[REQUIRED ACTION]
Write out exactly, and only, the lines below from the line with "<tr><td><strong>Category</strong></td><td>Driver</td></tr>" through the line with "- present:** Assistant/Associate/Full"; pictures do not belong in the copy.
== Segment start ==
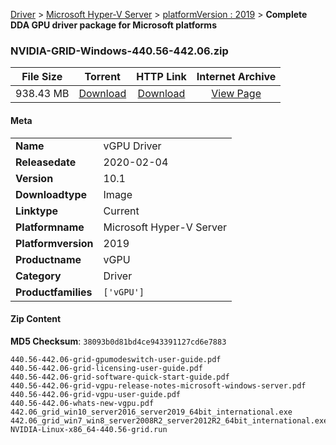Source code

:
[Driver](/README.md)  >  [Microsoft Hyper-V Server](/index/Driver/Microsoft_Hyper-V_Server.md)  >  [platformVersion : 2019](/index/Driver/Microsoft_Hyper-V_Server/2019.md)  >  **Complete DDA GPU driver package for Microsoft platforms**


### NVIDIA-GRID-Windows-440.56-442.06.zip

| **File Size** | **Torrent**  | **HTTP Link** | **Internet Archive** |
|:-------------:|:------------:|:-------------:|:--------------------:|
| 938.43 MB |  [Download](https://archive.org/download/nvgpu_NVIDIA-GRID-Windows-440.56-442.06.zip/nvgpu_NVIDIA-GRID-Windows-440.56-442.06.zip_archive.torrent)       | [Download](https://archive.org/compress/nvgpu_NVIDIA-GRID-Windows-440.56-442.06.zip) | [View Page](https://archive.org/details/nvgpu_NVIDIA-GRID-Windows-440.56-442.06.zip)       |

#### Meta

<table>
<tr><td><strong>Name</strong></td><td>vGPU Driver</td></tr>
<tr><td><strong>Releasedate</strong></td><td>2020-02-04</td></tr>
<tr><td><strong>Version</strong></td><td>10.1</td></tr>
<tr><td><strong>Downloadtype</strong></td><td>Image</td></tr>
<tr><td><strong>Linktype</strong></td><td>Current</td></tr>
<tr><td><strong>Platformname</strong></td><td>Microsoft Hyper-V Server</td></tr>
<tr><td><strong>Platformversion</strong></td><td>2019</td></tr>
<tr><td><strong>Productname</strong></td><td>vGPU</td></tr>
<tr><td><strong>Category</strong></td><td>Driver</td></tr>
<tr><td><strong>Productfamilies</strong></td><td><code>['vGPU']</code></td></tr>
</table>

#### Zip Content

**MD5 Checksum**: `38093b0d81bd4ce943391127cd6e7883`

```text
440.56-442.06-grid-gpumodeswitch-user-guide.pdf
440.56-442.06-grid-licensing-user-guide.pdf
440.56-442.06-grid-software-quick-start-guide.pdf
440.56-442.06-grid-vgpu-release-notes-microsoft-windows-server.pdf
440.56-442.06-grid-vgpu-user-guide.pdf
440.56-442.06-whats-new-vgpu.pdf
442.06_grid_win10_server2016_server2019_64bit_international.exe
442.06_grid_win7_win8_server2008R2_server2012R2_64bit_international.exe
NVIDIA-Linux-x86_64-440.56-grid.run
```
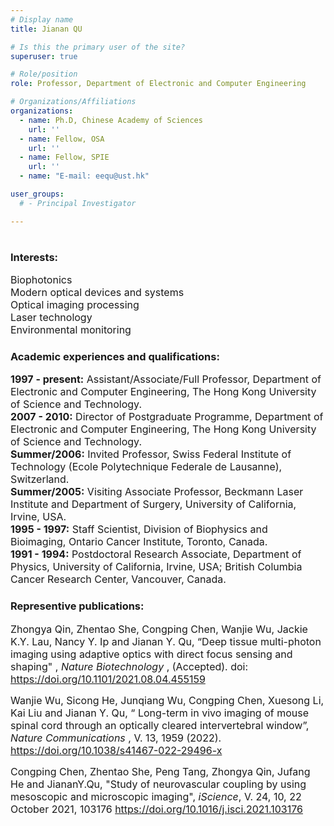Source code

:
```yaml
---
# Display name
title: Jianan QU

# Is this the primary user of the site?
superuser: true

# Role/position
role: Professor, Department of Electronic and Computer Engineering

# Organizations/Affiliations
organizations:
  - name: Ph.D, Chinese Academy of Sciences
    url: ''
  - name: Fellow, OSA 
    url: ''
  - name: Fellow, SPIE
    url: ''
  - name: "E-mail: eequ@ust.hk"

user_groups:
  # - Principal Investigator

---
```


#

##

###     Interests:
<font size=3> Biophotonics </font>  
<font size=3> Modern optical devices and systems </font>  
<font size=3> Optical imaging processing </font>  
<font size=3> Laser technology </font>  
<font size=3> Environmental monitoring </font>  
 

###    Academic experiences and qualifications:
<font size=3>  **1997 - present:** Assistant/Associate/Full Professor, Department of Electronic and Computer Engineering, The Hong Kong University of Science and Technology.  </font>  
<font size=3>  **2007 - 2010:**    Director of Postgraduate Programme, Department of Electronic and Computer Engineering, The Hong Kong University of Science and Technology.    </font>  
<font size=3>  **Summer/2006:**    Invited Professor, Swiss Federal Institute of Technology (Ecole Polytechnique Federale de Lausanne), Switzerland.     </font>  
<font size=3>  **Summer/2005:**    Visiting Associate Professor, Beckmann Laser Institute and Department of Surgery, University of California, Irvine, USA.    </font>  
<font size=3>  **1995 - 1997:**    Staff Scientist, Division of Biophysics and Bioimaging, Ontario Cancer Institute, Toronto, Canada.     </font>  
<font size=3>  **1991 - 1994:**    Postdoctoral Research Associate, Department of Physics, University of California, Irvine, USA; British Columbia Cancer Research Center, Vancouver, Canada.      </font>  


### Representive publications:
<font size=3>  Zhongya Qin, Zhentao She, Congping Chen, Wanjie Wu, Jackie K.Y. Lau, Nancy Y. Ip and Jianan Y. Qu, “Deep tissue multi-photon imaging using adaptive optics with direct focus sensing and shaping" , *Nature Biotechnology* , (Accepted). doi: https://doi.org/10.1101/2021.08.04.455159 </font>  

<font size=3>  Wanjie Wu, Sicong He, Junqiang Wu, Congping Chen, Xuesong Li, Kai Liu and Jianan Y. Qu, “ Long-term in vivo imaging of mouse spinal cord through an optically cleared intervertebral window”, *Nature Communications* , V. 13, 1959 (2022). https://doi.org/10.1038/s41467-022-29496-x </font>

<font size=3>  Congping Chen, Zhentao She, Peng Tang, Zhongya Qin, Jufang He and JiananY.Qu, "Study of neurovascular coupling by using mesoscopic and microscopic imaging", *iScience*, V. 24, 10, 22 October 2021, 103176 https://doi.org/10.1016/j.isci.2021.103176 </font>

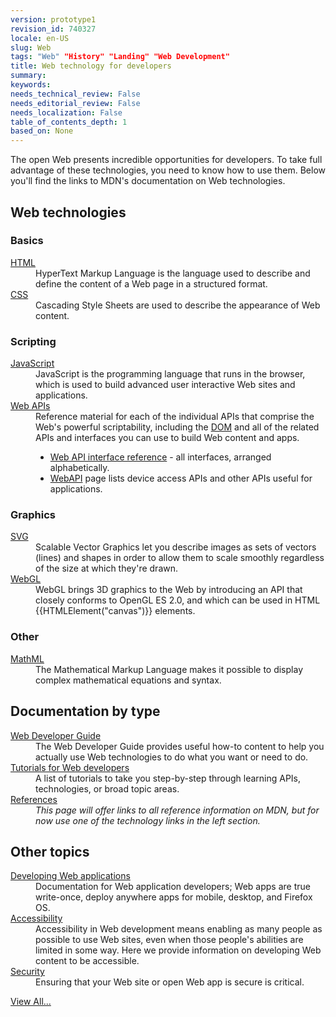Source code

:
 ```yaml
---
version: prototype1
revision_id: 740327
locale: en-US
slug: Web
tags: "Web" "History" "Landing" "Web Development"
title: Web technology for developers
summary: 
keywords: 
needs_technical_review: False
needs_editorial_review: False
needs_localization: False
table_of_contents_depth: 1
based_on: None
---
```

<p>The open Web presents incredible opportunities for developers. To take full advantage of these technologies, you need to know how to use them. Below you'll find the links to MDN's documentation on Web technologies.</p>

<div class="row topicpage-table">
<div class="section">
<h2 class="Documentation" id="Web_technologies">Web technologies</h2>

<h3 id="Basics">Basics</h3>

<dl>
 <dt><a href="/en-US/docs/Web/HTML">HTML</a></dt>
 <dd>HyperText Markup Language is the language used to describe and define the content of a Web page in a structured format.</dd>
 <dt><a href="/en-US/docs/Web/CSS">CSS</a></dt>
 <dd>Cascading Style Sheets are used to describe the appearance of Web content.</dd>
</dl>

<h3 id="Scripting">Scripting</h3>

<dl>
 <dt><a href="/en-US/docs/Web/JavaScript">JavaScript</a></dt>
 <dd>JavaScript is the programming language that runs in the browser, which is used to build advanced user interactive Web sites and applications.</dd>
 <dt><a href="/en-US/docs/Web/Reference/API">Web APIs</a></dt>
 <dd>Reference material for each of the individual APIs that comprise the Web's powerful scriptability, including the <a href="/en-US/docs/DOM">DOM</a> and all of the related APIs and interfaces you can use to build Web content and apps.
 <ul>
  <li><a href="/en-US/docs/Web/API" title="/en-US/docs/Web/API">Web API interface reference</a> - all interfaces, arranged alphabetically.</li>
  <li><a href="/en-US/docs/WebAPI">WebAPI</a> page lists device access APIs and other APIs useful for applications.</li>
 </ul>
 </dd>
</dl>

<h3 id="Graphics">Graphics</h3>

<dl>
 <dt><a href="/en-US/docs/SVG">SVG</a></dt>
 <dd>Scalable Vector Graphics let you describe images as sets of vectors (lines) and shapes in order to allow them to scale smoothly regardless of the size at which they're drawn.</dd>
 <dt><a href="/en-US/docs/Web/WebGL" title="/en-US/docs/Web/WebGL">WebGL</a></dt>
 <dd>WebGL brings 3D graphics to the Web by introducing an API that closely conforms to OpenGL ES 2.0, and which can be used in HTML {{HTMLElement("canvas")}} elements.</dd>
</dl>

<h3 id="Other">Other</h3>

<dl>
 <dt><a href="/en-US/docs/Web/MathML">MathML</a></dt>
 <dd>The Mathematical Markup Language makes it possible to display complex mathematical equations and syntax.</dd>
</dl>
</div>

<div class="section">
<h2 class="Documentation" id="Documentation_by_type">Documentation by type</h2>

<dl>
 <dt><a href="/en-US/docs/Web/Guide">Web Developer Guide</a></dt>
 <dd>The Web Developer Guide provides useful how-to content to help you actually use Web technologies to do what you want or need to do.</dd>
 <dt><a href="/en-US/docs/Web/Tutorials">Tutorials for Web developers</a></dt>
 <dd>A list of tutorials to take you step-by-step through learning APIs, technologies, or broad topic areas.</dd>
 <dt><a href="/en-US/docs/Web/Reference">References</a></dt>
 <dd>
 <i>This page will offer links to all reference information on MDN, but for now use one of the technology links in the left section.</i>
 </dd>
</dl>

<h2 id="Other_topics">Other topics</h2>

<dl>
 <dt><a href="/en-US/docs/Web/Apps">Developing Web applications</a></dt>
 <dd>Documentation for Web application developers; Web apps are true write-once, deploy anywhere apps for mobile, desktop, and Firefox OS.</dd>
 <dt><a href="/en-US/docs/Web/Accessibility">Accessibility</a></dt>
 <dd>Accessibility in Web development means enabling as many people as possible to use Web sites, even when those people's abilities are limited in some way. Here we provide information on developing Web content to be accessible.</dd>
 <dt><a href="/en-US/docs/Web/Security">Security</a></dt>
 <dd>Ensuring that your Web site or open Web app is secure is critical.</dd>
</dl>
</div>
</div>

<p><span class="alllinks"><a href="/en-US/docs/tag/Web">View All...</a></span></p>

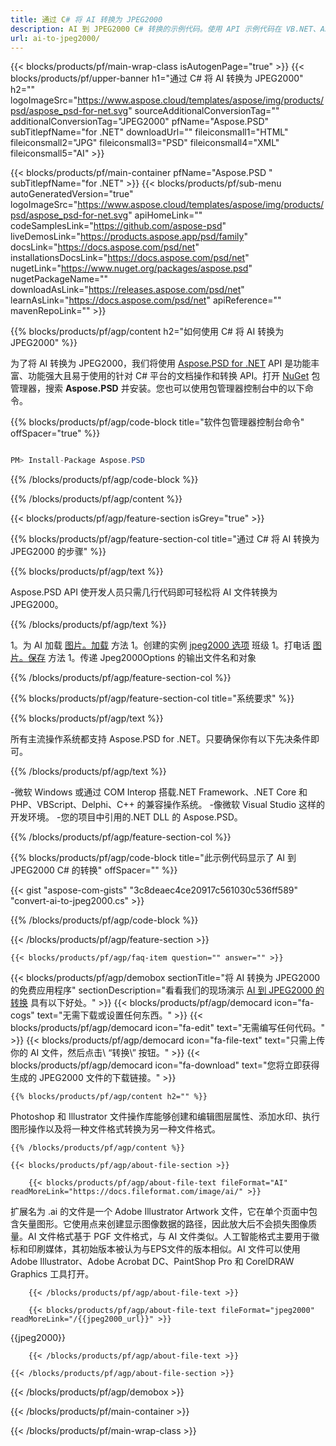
 ```yaml
---
title: 通过 C# 将 AI 转换为 JPEG2000
description: AI 到 JPEG2000 C# 转换的示例代码。使用 API 示例代码在 VB.NET、ASP.NET 或任何基于 .NET 的应用程序中将 AI 文件批量转换为 JPEG2000。
url: ai-to-jpeg2000/
---
```


{{< blocks/products/pf/main-wrap-class isAutogenPage="true" >}}
{{< blocks/products/pf/upper-banner h1="通过 C# 将 AI 转换为 JPEG2000" h2="" logoImageSrc="https://www.aspose.cloud/templates/aspose/img/products/psd/aspose_psd-for-net.svg" sourceAdditionalConversionTag="" additionalConversionTag="JPEG2000" pfName="Aspose.PSD" subTitlepfName="for .NET" downloadUrl="" fileiconsmall1="HTML" fileiconsmall2="JPG" fileiconsmall3="PSD" fileiconsmall4="XML" fileiconsmall5="AI" >}}

{{< blocks/products/pf/main-container pfName="Aspose.PSD " subTitlepfName="for .NET" >}}
{{< blocks/products/pf/sub-menu autoGeneratedVersion="true" logoImageSrc="https://www.aspose.cloud/templates/aspose/img/products/psd/aspose_psd-for-net.svg" apiHomeLink="" codeSamplesLink="https://github.com/aspose-psd" liveDemosLink="https://products.aspose.app/psd/family" docsLink="https://docs.aspose.com/psd/net" installationsDocsLink="https://docs.aspose.com/psd/net" nugetLink="https://www.nuget.org/packages/aspose.psd" nugetPackageName="" downloadAsLink="https://releases.aspose.com/psd/net" learnAsLink="https://docs.aspose.com/psd/net" apiReference="" mavenRepoLink="" >}}

{{% blocks/products/pf/agp/content h2="如何使用 C# 将 AI 转换为 JPEG2000" %}}

为了将 AI 转换为 JPEG2000，我们将使用 <a href="/psd/{{< lang-code >}}net">Aspose.PSD for .NET</a> API 是功能丰富、功能强大且易于使用的针对 C# 平台的文档操作和转换 API。打开 <a href="https://www.nuget.org/packages/aspose.psd">NuGet</a> 包管理器，搜索 <b>Aspose.PSD</b> 并安装。您也可以使用包管理器控制台中的以下命令。

{{% blocks/products/pf/agp/code-block title="软件包管理器控制台命令" offSpacer="true" %}}

```cs

PM> Install-Package Aspose.PSD

```

{{% /blocks/products/pf/agp/code-block %}}

{{% /blocks/products/pf/agp/content %}}

{{< blocks/products/pf/agp/feature-section isGrey="true" >}}

{{% blocks/products/pf/agp/feature-section-col title="通过 C# 将 AI 转换为 JPEG2000 的步骤" %}}

{{% blocks/products/pf/agp/text %}}

 Aspose.PSD API 使开发人员只需几行代码即可轻松将 AI 文件转换为 JPEG2000。

{{% /blocks/products/pf/agp/text %}}

1。为 AI 加载 [图片。加载](https://apireference.aspose.com/psd/net/aspose.psd/image/methods/load/index) 方法
1。创建的实例 [jpeg2000 选项](https://reference.aspose.com/psd/net/aspose.psd.imageoptions/jpeg2000options/) 班级
1。打电话 [图片。保存](https://apireference.aspose.com/psd/net/aspose.psd/image/methods/save/index) 方法
1。传递 Jpeg2000Options 的输出文件名和对象

{{% /blocks/products/pf/agp/feature-section-col %}}

{{% blocks/products/pf/agp/feature-section-col title="系统要求" %}}

{{% blocks/products/pf/agp/text %}}

 所有主流操作系统都支持 Aspose.PSD for .NET。只要确保你有以下先决条件即可。

{{% /blocks/products/pf/agp/text %}}

-微软 Windows 或通过 COM Interop 搭载.NET Framework、.NET Core 和 PHP、VBScript、Delphi、C++ 的兼容操作系统。
-像微软 Visual Studio 这样的开发环境。
-您的项目中引用的.NET DLL 的 Aspose.PSD。

{{% /blocks/products/pf/agp/feature-section-col %}}

{{% blocks/products/pf/agp/code-block title="此示例代码显示了 AI 到 JPEG2000 C# 的转换" offSpacer="" %}}

{{< gist "aspose-com-gists" "3c8deaec4ce20917c561030c536ff589" "convert-ai-to-jpeg2000.cs" >}}

{{% /blocks/products/pf/agp/code-block %}}

{{< /blocks/products/pf/agp/feature-section >}}

    {{< blocks/products/pf/agp/faq-item question="" answer="" >}}
 

<!-- aboutfile Starts -->

{{< blocks/products/pf/agp/demobox sectionTitle="将 AI 转换为 JPEG2000 的免费应用程序" sectionDescription="看看我们的现场演示 [AI 到 JPEG2000 的转换](https://products.aspose.app/psd/conversion/ai-to-jpeg2000) 具有以下好处。" >}}
        {{< blocks/products/pf/agp/democard icon="fa-cogs" text="无需下载或设置任何东西。" >}}
        {{< blocks/products/pf/agp/democard icon="fa-edit" text="无需编写任何代码。" >}}
        {{< blocks/products/pf/agp/democard icon="fa-file-text" text="只需上传你的 AI 文件，然后点击\ “转换\” 按钮。" >}}
        {{< blocks/products/pf/agp/democard icon="fa-download" text="您将立即获得生成的 JPEG2000 文件的下载链接。" >}}

    {{% blocks/products/pf/agp/content h2="" %}}

Photoshop 和 Illustrator 文件操作库能够创建和编辑图层属性、添加水印、执行图形操作以及将一种文件格式转换为另一种文件格式。



    {{% /blocks/products/pf/agp/content %}}

    {{< blocks/products/pf/agp/about-file-section >}}

        {{< blocks/products/pf/agp/about-file-text fileFormat="AI" readMoreLink="https://docs.fileformat.com/image/ai/" >}}
扩展名为 .ai 的文件是一个 Adobe Illustrator Artwork 文件，它在单个页面中包含矢量图形。它使用点来创建显示图像数据的路径，因此放大后不会损失图像质量。AI 文件格式基于 PGF 文件格式，与 AI 文件类似。人工智能格式主要用于徽标和印刷媒体，其初始版本被认为与EPS文件的版本相似。AI 文件可以使用 Adobe Illustrator、Adobe Acrobat DC、PaintShop Pro 和 CorelDRAW Graphics 工具打开。

        {{< /blocks/products/pf/agp/about-file-text >}}

        {{< blocks/products/pf/agp/about-file-text fileFormat="jpeg2000" readMoreLink="/{{jpeg2000_url}}" >}}
{{jpeg2000}}

        {{< /blocks/products/pf/agp/about-file-text >}}

    {{< /blocks/products/pf/agp/about-file-section >}}

{{< /blocks/products/pf/agp/demobox >}}

<!-- aboutfile Ends -->



{{< /blocks/products/pf/main-container >}}
    
{{< /blocks/products/pf/main-wrap-class >}}
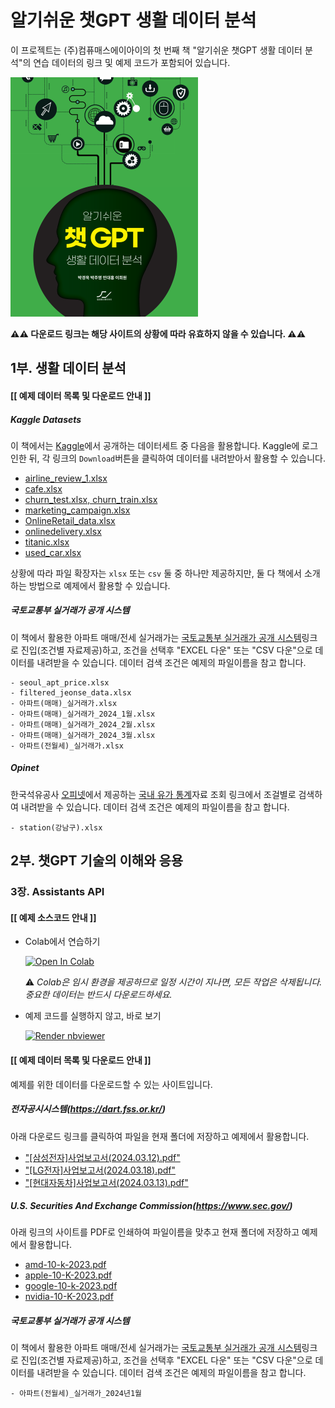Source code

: 알기쉬운 챗GPT 생활 데이터 분석
===============================

이 프로젝트는 (주)컴퓨매스에이아이의 첫 번째 책 "알기쉬운 챗GPT 생활 데이터 분석"의 연습 데이터의 링크 및 예제 코드가 포함되어 있습니다.

![알기쉬운 챗GPT 생활 데이터 분석](images/book_cover.png)

**⚠️⚠️ 다운로드 링크는 해당 사이트의 상황에 따라 유효하지 않을 수 있습니다. ⚠️⚠️**

## 1부. 생활 데이터 분석

#### [[ 예제 데이터 목록 및 다운로드 안내 ]]

##### Kaggle Datasets

이 책에서는 [Kaggle](www.kaggle.com)에서 공개하는 데이터세트 중 다음을 활용합니다. Kaggle에 로그인한 뒤, 각 링크의 `Download`버튼을 클릭하여 데이터를 내려받아서 활용할 수 있습니다.

- [airline_review_1.xlsx](https://www.kaggle.com/datasets/juhibhojani/airline-reviews)
- [cafe.xlsx](https://www.kaggle.com/datasets/mahirahmzh/starbucks-customer-retention-malaysia-survey)
- [churn_test.xlsx, churn_train.xlsx](https://www.kaggle.com/datasets/radheshyamkollipara/bank-customer-churn)
- [marketing_campaign.xlsx](https://www.kaggle.com/datasets/rodsaldanha/arketing-campaign)
- [OnlineRetail_data.xlsx](https://www.kaggle.com/datasets/tunguz/online-retail)
- [onlinedelivery.xlsx](https://www.kaggle.com/datasets/benroshan/online-food-delivery-preferencesbangalore-region)
- [titanic.xlsx](https://www.kaggle.com/datasets/brendan45774/test-file)
- [used_car.xlsx](https://www.kaggle.com/datasets/sujay1844/used-car-prices)

상황에 따라 파일 확장자는 `xlsx` 또는 `csv` 둘 중 하나만 제공하지만, 둘 다 책에서 소개하는 방법으로 예제에서 활용할 수 있습니다.

##### 국토교통부 실거래가 공개 시스템

이 책에서 활용한 아파트 매매/전세 실거래가는 [국토교통부 실거래가 공개 시스템](https://rt.molit.go.kr/pt/xls/xls.do?mobileAt=)링크로 진입(조건별 자료제공)하고, 조건을 선택후 "EXCEL 다운" 또는 "CSV 다운"으로 데이터를 내려받을 수 있습니다. 데이터 검색 조건은 예제의 파일이름을 참고 합니다.

```
- seoul_apt_price.xlsx
- filtered_jeonse_data.xlsx
- 아파트(매매)_실거래가.xlsx
- 아파트(매매)_실거래가_2024_1월.xlsx
- 아파트(매매)_실거래가_2024_2월.xlsx
- 아파트(매매)_실거래가_2024_3월.xlsx
- 아파트(전월세)_실거래가.xlsx
```

##### Opinet

한국석유공사 [오피넷](https://www.opinet.co.kr/user/main/mainView.do)에서 제공하는 [국내 유가 통계](https://www.opinet.co.kr/user/opdown/opDownload.do)자료 조회 링크에서 조걸별로 검색하여 내려받을 수 있습니다. 데이터 검색 조건은 예제의 파일이름을 참고 합니다.

```
- station(강남구).xlsx
```

## 2부. 챗GPT 기술의 이해와 응용

### 3장. Assistants API

#### [[ 예제 소스코드 안내 ]]

- Colab에서 연습하기

    <a href="https://colab.research.google.com/github/cmai03/book-EasyChatGPTDataAnalysis/blob/main/assistants_api/" target="_parent"><img src="https://colab.research.google.com/assets/colab-badge.svg" alt="Open In Colab"/></a> 
    
    ⚠️ _Colab은 임시 환경을 제공하므로 일정 시간이 지나면, 모든 작업은 삭제됩니다. 중요한 데이터는 반드시 다운로드하세요._

- 예제 코드를 실행하지 않고, 바로 보기 

    <a href="https://nbviewer.jupyter.org/github/cmai03/book-EasyChatGPTDataAnalysis/blob/main/assistants_api/index.ipynb"><img src="https://raw.githubusercontent.com/jupyter/design/master/logos/Badges/nbviewer_badge.svg" alt="Render nbviewer" /></a>

#### [[ 예제 데이터 목록 및 다운로드 안내 ]]

예제를 위한 데이터를 다운로드할 수 있는 사이트입니다.

##### 전자공시시스템(https://dart.fss.or.kr/)

아래 다운로드 링크를 클릭하여 파일을 현재 폴더에 저장하고 예제에서 활용합니다.

- ["[삼성전자]사업보고서(2024.03.12).pdf"](https://dart.fss.or.kr/pdf/download/pdf.do?rcp_no=20240312000736&dcm_no=9702846)
- ["[LG전자]사업보고서(2024.03.18).pdf"](https://dart.fss.or.kr/pdf/download/pdf.do?rcp_no=20240318000755&dcm_no=9726985)
- ["[현대자동차]사업보고서(2024.03.13).pdf"](https://dart.fss.or.kr/pdf/download/pdf.do?rcp_no=20240313001451&dcm_no=9709913)

##### U.S. Securities And Exchange Commission(https://www.sec.gov/)

아래 링크의 사이트를 PDF로 인쇄하여 파일이름을 맞추고 현재 폴더에 저장하고 예제에서 활용합니다.

- [amd-10-k-2023.pdf](https://www.sec.gov/Archives/edgar/data/2488/000000248824000012/amd-20231230.htm)
- [apple-10-K-2023.pdf](https://www.sec.gov/Archives/edgar/data/320193/000032019323000106/aapl-20230930.htm)
- [google-10-k-2023.pdf](https://www.sec.gov/Archives/edgar/data/1652044/000165204424000022/goog-20231231.htm)
- [nvidia-10-K-2023.pdf](https://www.sec.gov/Archives/edgar/data/1045810/000104581024000029/nvda-20240128.htm)

##### 국토교통부 실거래가 공개 시스템

이 책에서 활용한 아파트 매매/전세 실거래가는 [국토교통부 실거래가 공개 시스템](https://rt.molit.go.kr/pt/xls/xls.do?mobileAt=)링크로 진입(조건별 자료제공)하고, 조건을 선택후 "EXCEL 다운" 또는 "CSV 다운"으로 데이터를 내려받을 수 있습니다. 데이터 검색 조건은 예제의 파일이름을 참고 합니다.

```
- 아파트(전월세)_실거래가_2024년1월
```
== Segment end ==
[ANSWER SECTION]
<tr><td><strong>Category</strong></td><td>Driver</td></tr>
<tr><td><strong>Productfamilies</strong></td><td><code>['vGPU']</code></td></tr>
</table>

#### Zip Content

**MD5 Checksum**: `38093b0d81bd4ce943391127cd6e7883`

```text
440.56-442.06-grid-gpumodeswitch-user-guide.pdf
440.56-442.06-grid-licensing-user-guide.pdf
440.56-442.06-grid-software-quick-start-guide.pdf
440.56-442.06-grid-vgpu-release-notes-microsoft-windows-server.pdf
440.56-442.06-grid-vgpu-user-guide.pdf
440.56-442.06-whats-new-vgpu.pdf
442.06_grid_win10_server2016_server2019_64bit_international.exe
442.06_grid_win7_win8_server2008R2_server2012R2_64bit_international.exe
NVIDIA-Linux-x86_64-440.56-grid.run
```
Source code

:
```yaml
---
# Display name
title: Jianan QU

# Is this the primary user of the site?
superuser: true

# Role/position
role: Professor, Department of Electronic and Computer Engineering

# Organizations/Affiliations
organizations:
  - name: Ph.D, Chinese Academy of Sciences
    url: ''
  - name: Fellow, OSA 
    url: ''
  - name: Fellow, SPIE
    url: ''
  - name: "E-mail: eequ@ust.hk"

user_groups:
  # - Principal Investigator

---
```


#

##

###     Interests:
<font size=3> Biophotonics </font>  
<font size=3> Modern optical devices and systems </font>  
<font size=3> Optical imaging processing </font>  
<font size=3> Laser technology </font>  
<font size=3> Environmental monitoring </font>  
 

###    Academic experiences and qualifications:
<font size=3>  **1997 - present:** Assistant/Associate/Full Professor, Department of Electronic and Computer Engineering, The Hong Kong University of Science and Technology.  </font>  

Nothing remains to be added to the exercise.